Research is the backbone to every content strategy, but don’t let that deter you and your team from undertaking this step. Research doesn’t have to be overly complicated. If your department doesn’t have the time or budget to support formal research, try one of these informal research approaches:
- Competitor audit. Take a peek at competitors’ websites and social accounts to see what they’re posting and their audience engagement. Look for opportunities to set your content apart from what’s already in the marketing place. You can also evaluate other organizations that do marketing well. Look to them for best practices and ideas that you can adapt to work for your audience.
- Content audit. Take a look at your own content. What blog posts performed well? What didn’t do as well as you expected? Is there a type of social post that gets more engagement? You can also work with your development team to get a better idea of the web pages users visit; how long they stay and where they go next. This insight can help you identify areas of the website that may need more content or places to link to helpful blogs – ultimately expanding reach.
- Stakeholder interviews. Talk to people: Service line managers, development and marketing team members. What ideas do they have? Are there any new opportunities coming up that will need to be supported with content marketing? You can schedule in-person interviews or create a free email survey.
- SEO research. Search engine optimization research can – and should – inform your digital content strategy. Ask: What information are people looking for? How are visitors getting to your site? Could your content be optimized better for search or a particular keyword? Which keywords are your competitors ranking for that you can improve?
Writing the content strategy
Once you’ve compiled and reviewed research, it’s time to answer the big questions and crystallize the content strategy. Look back at what you’ve learned about your content and ask:
- What is the ultimate goal of the strategy? For example, Ask your team: What are the opportunities or challenges do we face when it specifically comes to content?

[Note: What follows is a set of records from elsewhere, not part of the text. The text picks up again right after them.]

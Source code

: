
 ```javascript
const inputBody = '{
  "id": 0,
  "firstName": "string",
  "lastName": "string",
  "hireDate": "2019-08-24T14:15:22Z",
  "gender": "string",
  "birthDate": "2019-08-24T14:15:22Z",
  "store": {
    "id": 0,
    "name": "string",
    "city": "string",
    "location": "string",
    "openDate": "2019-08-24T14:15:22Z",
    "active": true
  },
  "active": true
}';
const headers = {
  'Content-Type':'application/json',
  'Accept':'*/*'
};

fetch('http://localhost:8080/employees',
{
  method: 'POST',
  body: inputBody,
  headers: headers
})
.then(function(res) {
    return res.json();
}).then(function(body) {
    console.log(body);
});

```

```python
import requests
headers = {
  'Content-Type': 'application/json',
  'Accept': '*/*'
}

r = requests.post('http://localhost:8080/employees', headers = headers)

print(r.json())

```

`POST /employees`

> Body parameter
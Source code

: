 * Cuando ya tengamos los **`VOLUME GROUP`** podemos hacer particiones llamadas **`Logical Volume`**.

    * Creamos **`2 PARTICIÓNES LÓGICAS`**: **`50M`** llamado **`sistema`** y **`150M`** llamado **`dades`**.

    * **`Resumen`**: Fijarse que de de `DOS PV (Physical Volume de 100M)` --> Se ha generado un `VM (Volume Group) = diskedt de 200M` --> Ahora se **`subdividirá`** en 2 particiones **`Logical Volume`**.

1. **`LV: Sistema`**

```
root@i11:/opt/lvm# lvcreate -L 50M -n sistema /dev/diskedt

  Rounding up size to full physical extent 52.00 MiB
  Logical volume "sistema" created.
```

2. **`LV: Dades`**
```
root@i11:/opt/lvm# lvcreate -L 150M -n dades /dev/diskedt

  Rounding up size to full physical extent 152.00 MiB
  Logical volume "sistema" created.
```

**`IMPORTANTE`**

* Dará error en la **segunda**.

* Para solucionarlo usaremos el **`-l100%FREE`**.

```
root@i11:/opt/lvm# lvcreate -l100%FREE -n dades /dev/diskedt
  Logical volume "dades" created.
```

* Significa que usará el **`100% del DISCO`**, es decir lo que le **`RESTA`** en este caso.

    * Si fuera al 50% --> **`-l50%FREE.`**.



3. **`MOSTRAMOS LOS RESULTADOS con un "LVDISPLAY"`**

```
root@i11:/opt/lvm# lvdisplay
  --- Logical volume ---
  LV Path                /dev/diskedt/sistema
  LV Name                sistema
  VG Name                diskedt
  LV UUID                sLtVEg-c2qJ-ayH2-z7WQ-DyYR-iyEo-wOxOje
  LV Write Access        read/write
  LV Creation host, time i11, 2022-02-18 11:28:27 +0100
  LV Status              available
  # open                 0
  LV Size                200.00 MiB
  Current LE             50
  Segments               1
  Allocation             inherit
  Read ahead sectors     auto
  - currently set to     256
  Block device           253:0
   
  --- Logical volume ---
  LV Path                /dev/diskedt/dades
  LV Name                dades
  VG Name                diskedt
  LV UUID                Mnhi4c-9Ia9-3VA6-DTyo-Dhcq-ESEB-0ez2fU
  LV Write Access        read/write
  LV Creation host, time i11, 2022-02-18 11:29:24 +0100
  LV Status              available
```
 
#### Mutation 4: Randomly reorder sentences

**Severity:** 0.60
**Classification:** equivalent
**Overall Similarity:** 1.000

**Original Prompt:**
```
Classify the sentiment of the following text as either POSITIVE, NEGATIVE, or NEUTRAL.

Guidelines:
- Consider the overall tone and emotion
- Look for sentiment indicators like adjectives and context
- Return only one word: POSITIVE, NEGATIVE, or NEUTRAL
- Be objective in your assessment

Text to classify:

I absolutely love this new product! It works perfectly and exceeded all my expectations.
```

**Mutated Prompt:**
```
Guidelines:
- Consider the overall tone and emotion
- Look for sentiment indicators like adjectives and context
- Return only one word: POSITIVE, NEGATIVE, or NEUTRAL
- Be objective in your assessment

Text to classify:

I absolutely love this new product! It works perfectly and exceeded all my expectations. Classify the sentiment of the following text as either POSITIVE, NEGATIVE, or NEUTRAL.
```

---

- Who is your audience? You’ll likely have more than one audience, so be sure to clearly identify your primary and secondary audiences. This makes it easier to check in throughout the year to ensure you’re reaching the right audiences at the right time.
With this framework into place, it’s time to put pencil to paper to develop your organization’s content strategy. Think of your strategy as the “how” you will address the opportunities or challenges identified during research.
Here’s an example if you found your content sounds too much like your competitors:
Content strategy: Elevate content with brand voice to connect with audiences and differentiate from competitors.
Or, maybe you work for an academic institution and a business goal is to highlight groundbreaking research:
Content strategy: Bring forward groundbreaking research work and innovative treatments available to patients in a meaningful manner.
This strategy offers clear guidance: While content should feature new research and innovative technology, it should be presented in a way that makes sense to the reader. (It also serves as a way to get buy-in across leadership on plain language and a reminder when copy starts to get too technical.)
A content strategy doesn’t do any good saved on a computer but never referenced. Spend time sharing the strategy with others outside the department and explain its purpose. Regularly check in with team members to make sure everyone is using the strategy as a touchstone for planning and implementation.